Hellebores should be flowering in February and it is good practice to cut out last year’s foliage just before, or as, they flower so that the flowers are seen to best advantage and fresh new foliage will replace the old leaves that, by now, may be rather tatty.
Provided the soil isn’t too wet to tread on, this is the time to tidy up ornamental borders. Cut down dead stems to ground level, clear up dead foliage lying on the ground, remove any early weeds and lightly fork over bare soil. Where the border abuts lawn you can start sharpening up the grass edge with long-handled shears and a half-moon edging tool. This makes a huge difference to the look of a border and you need to keep doing it occasionally throughout the year.

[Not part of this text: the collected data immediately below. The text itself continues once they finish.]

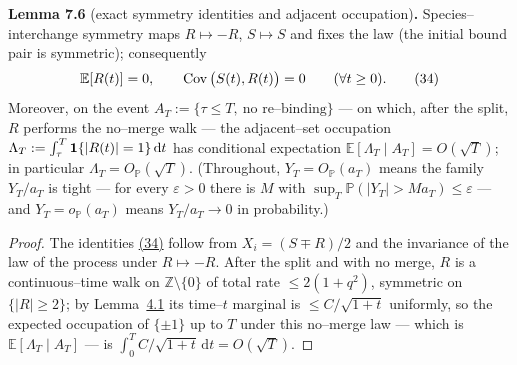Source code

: \documentclass[11pt]{article}
\theoremstyle{plain}
\theoremstyle{definition}
\theoremstyle{remark}
\newcommand{\Z}{\mathbb{Z}}\newcommand{\R}{\mathbb{R}}\newcommand{\N}{\mathbb{N}}
\newcommand{\E}{\mathbb{E}}\newcommand{\PP}{\mathbb{P}}\newcommand{\dd}{\,\mathrm{d}}
\begin{document}
\label{lem_occ}\noindent\textbf{Lemma 7.6} (exact symmetry identities and adjacent occupation)\textbf{.} 
Species--interchange symmetry maps $R\mapsto-R$, $S\mapsto S$ and fixes the law (the
initial bound pair is symmetric); consequently
\label{eq_symm}
\begin{equation}
  \E[R(t)]=0,\qquad \Cov\big(S(t),R(t)\big)=0\qquad(\forall t\ge0).\qquad(34)
\end{equation}
Moreover, on the event $A_T:=\{\tau\le T,\ \text{no re--binding}\}$ --- on which, after
the split, $R$ performs the no--merge walk --- the adjacent--set occupation
$\Lambda_T:=\int_\tau^T\bone\{|R(t)|=1\}\dd t$ has conditional expectation
$\E[\Lambda_T\mid A_T]=O(\sqrt T)$; in particular $\Lambda_T=O_\PP(\sqrt T)$. (Throughout,
$Y_T=O_\PP(a_T)$ means the family $Y_T/a_T$ is tight --- for every $\varepsilon>0$ there is
$M$ with $\sup_T\PP(|Y_T|>M a_T)\le\varepsilon$ --- and $Y_T=o_\PP(a_T)$ means
$Y_T/a_T\to0$ in probability.)
\par
\begin{proof}
The identities \hyperref[eq_symm]{(34)} follow from $X_i=(S\mp R)/2$ and the invariance of the
law of the process under $R\mapsto-R$. After the split and with no merge, $R$ is a
continuous--time walk on $\Z\setminus\{0\}$ of total rate $\le2(1+q^2)$, symmetric on
$\{|R|\ge2\}$; by Lemma~\hyperref[lem_free]{4.1} its time--$t$ marginal is $\le C/\sqrt{1+t}$
uniformly, so the expected occupation of $\{\pm1\}$ up to $T$ under this no--merge law
--- which is $\E[\Lambda_T\mid A_T]$ --- is $\int_0^T C/\sqrt{1+t}\dd t=O(\sqrt T)$.
\end{proof}
\end{document}
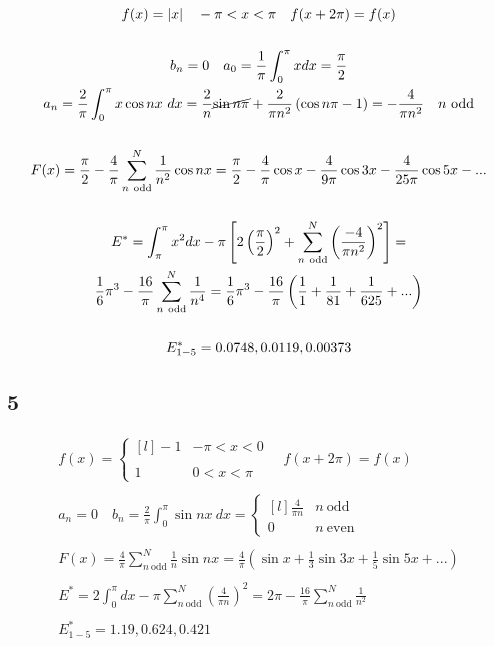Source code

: \begin{gather*}
	f(x) = \left|
		x
	\right|
	\quad
	-\pi < x < \pi
	\quad
	f(x + 2 \pi) = f(x)
	\\
	\\
	b_n = 0
	\quad
	a_0 = \frac{1}{\pi} \int_0^\pi{x dx} = \frac{\pi}{2}
	\\
	a_n = \frac{2}{\pi} \int_0^\pi{x \cos{n x}\ dx} =
	\frac{2}{n} \cancel{\sin{n \pi}} + \frac{2}{\pi n^2} \left(
		\cos{n \pi} - 1
	\right) =
	-\frac{4}{\pi n^2} \quad n\ \text{odd}
	\\
	\\
	F(x) = \frac{\pi}{2} - \frac{4}{\pi} \sum_{n\ \text{odd}}^N{\frac{1}{n^2} \cos{n x}} =
	\frac{\pi}{2} - \frac{4}{\pi} \cos{x} - \frac{4}{9 \pi} \cos{3 x} - \frac{4}{25 \pi} \cos{5 x} - ...
	\\
	\\
	E^* = \int_{\pi}^\pi{x^2 dx} - \pi \left[
		2 \left(
			\frac{\pi}{2}
		\right)^2
		+ \sum_{n\ \text{odd}}^N{\left(
			\frac{-4}{\pi n^2}
		\right)^2}
	\right] =
	\\
	\frac{1}{6}\pi^3 - \frac{16}{\pi} \sum_{n\ \text{odd}}^N{\frac{1}{n^4}} =
	\frac{1}{6}\pi^3 - \frac{16}{\pi} \left(
		\frac{1}{1} + \frac{1}{81} + \frac{1}{625} + ...
	\right)
	\\
	\\
	E_{1-5}^* = 0.0748, 0.0119, 0.00373
\end{gather*}


\subsection*{5}


\begin{gather*}
	f(x) = \left\{
		\begin{matrix*}[l]
			-1	& -\pi < x < 0 \\ \\
			1	& 0 < x < \pi
		\end{matrix*}
	\right. \quad
	f(x + 2 \pi) = f(x)
	\\
	\\
	a_n = 0
	\quad
	b_n = \frac{2}{\pi} \int_0^\pi{\sin{n x}\ dx} = \left\{
		\begin{matrix*}[l]
			\frac{4}{\pi n}	& n\ \text{odd} \\
			0				& n\ \text{even}
		\end{matrix*}
	\right.
	\\
	\\
	F(x) = \frac{4}{\pi} \sum_{n\ \text{odd}}^N{\frac{1}{n} \sin{n x}} =
	\frac{4}{\pi} \left(
		\sin{x} + \frac{1}{3} \sin{3 x} + \frac{1}{5} \sin{5 x} + ...
	\right)
	\\
	\\
	E^* = 2 \int_0^\pi{dx} - \pi \sum_{n\ \text{odd}}^N{\left(
		\frac{4}{\pi n}
	\right)^2} = 
	2 \pi - \frac{16}{\pi} \sum_{n\ \text{odd}}^N{\frac{1}{n^2}}
	\\
	\\
	E_{1-5}^* = 1.19, 0.624, 0.421
\end{gather*}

The soil in the vegetable area is likely to be too cold and wet to do any direct sowing outside but you can help to speed things up by spreading horticultural fleece over the soil. You can also start some sowing under glass if you have got heating; otherwise it is best to wait until March. A lot of vegetables are best started off in pots or seed trays under glass rather than being sown directly into the soil, especially in the earlier part of the year. This doesn’t work with root vegetables like parsnip and carrot which do need to be sown directly in the soil.
I hope you have got some snowdrops in your garden but, whether you have or not, nothing beats the sort of display you can see in a major garden open to the public. Google is a source of a lot of information and splendid opportunities are not too far away at Anglesey Abbey (late January to 26 February) and Chippenham Park near Newmarket 11th February to 3rd March.